担任「あんただけだよ。A君のことを想って悲しんでくれるの。」
担任が事情を僕だけに教えてくれた。知的障害と診断されたこと、それで特殊学級(今は特別支援学級と呼ぶ。)に入ること、ここの小学校には特殊学級がないからそれがある小学校に転校する必要があること。今思えば、思い当たる節がある。
A君とばかり遊ぶのはやめるように担任から言われていた。僕たちは学校でも、放課後でも、休みの日でも、いつも一緒だった。それを見かねた担任が他の生徒とも交流をもつように促しているのだろう。まだ子供だったからそんなふうに漠然と考えていた。
担任の言動を今振り返ってみると、A君と離れ離れになることを懸念していたのは確かだ。ただそれだけではないように思う。根底には本人は無自覚かもしれないが、障害者差別があったのではないか。そう思わせる言動は確かにあった。
担任「友達はちゃんと選びなさい!」
この言葉が今でも頭から離れない。一体、A君と僕にどれほどの違いがあるのだろうか。知的障害と診断された、ただそれだけで僕たちの関係は一変してしまった。転校するだけで引っ越しはしないと、後になって聞いた。それでもこれまで通りの関係を続けていくことはできなかった。僕にも、A君にも、そして社会にも、とても高い壁が存在した。その壁が僕たちの関係を阻み、分断した。転校した当初こそ、休みの日などは一緒に遊ぶことが多かったが、次第にA君とは距離ができ、遊ぶことはほとんどなくなってしまった。

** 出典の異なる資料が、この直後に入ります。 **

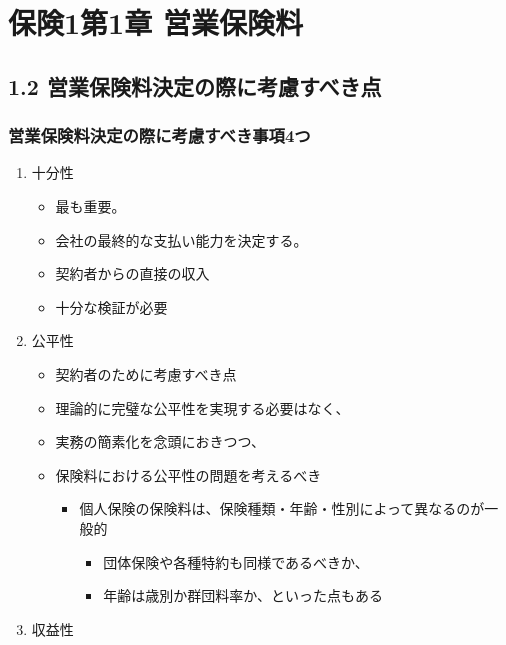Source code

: \documentclass[report,gutter=10mm,fore-edge=10mm,uplatex,dvipdfmx]{jlreq}
\begin{document}
\chapter{保険1第1章  営業保険料}

\section{1.2 営業保険料決定の際に考慮すべき点}

\subsection{営業保険料決定の際に考慮すべき事項4つ}


\begin{enumerate}
    \tightlist
\item  十分性
  \begin{itemize}
    \tightlist
  \item
    最も重要。
  \item
    会社の最終的な支払い能力を決定する。
  \item
    契約者からの直接の収入
  \item
    十分な検証が必要
  \end{itemize}
\item
  公平性

  \begin{itemize}
    \tightlist
  \item
    契約者のために考慮すべき点
  \item
    理論的に完璧な公平性を実現する必要はなく、
  \item
    実務の簡素化を念頭におきつつ、
  \item
    保険料における公平性の問題を考えるべき

    \begin{itemize}
    \tightlist
    \item
      個人保険の保険料は、保険種類・年齢・性別によって異なるのが一般的

      \begin{itemize}
      \tightlist
      \item
        団体保険や各種特約も同様であるべきか、
      \item
        年齢は歳別か群団料率か、といった点もある
      \end{itemize}
    \end{itemize}
  \end{itemize}
\item
  収益性


\end{enumerate}
\end{document}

月日は流れ、僕とA君は中学生になった。僕が通うことになった中学校には特殊学級があり、A君もそこに通うらしい。それを知った僕は通学路がA君と同じだったこともあり、一緒に登校しようと誘った。二つ返事で同意してくれたのは素直に嬉しかった。これからまた以前の関係が取り戻せるのではないか、そんな淡い期待があった。でも、それはすぐに崩れ去った。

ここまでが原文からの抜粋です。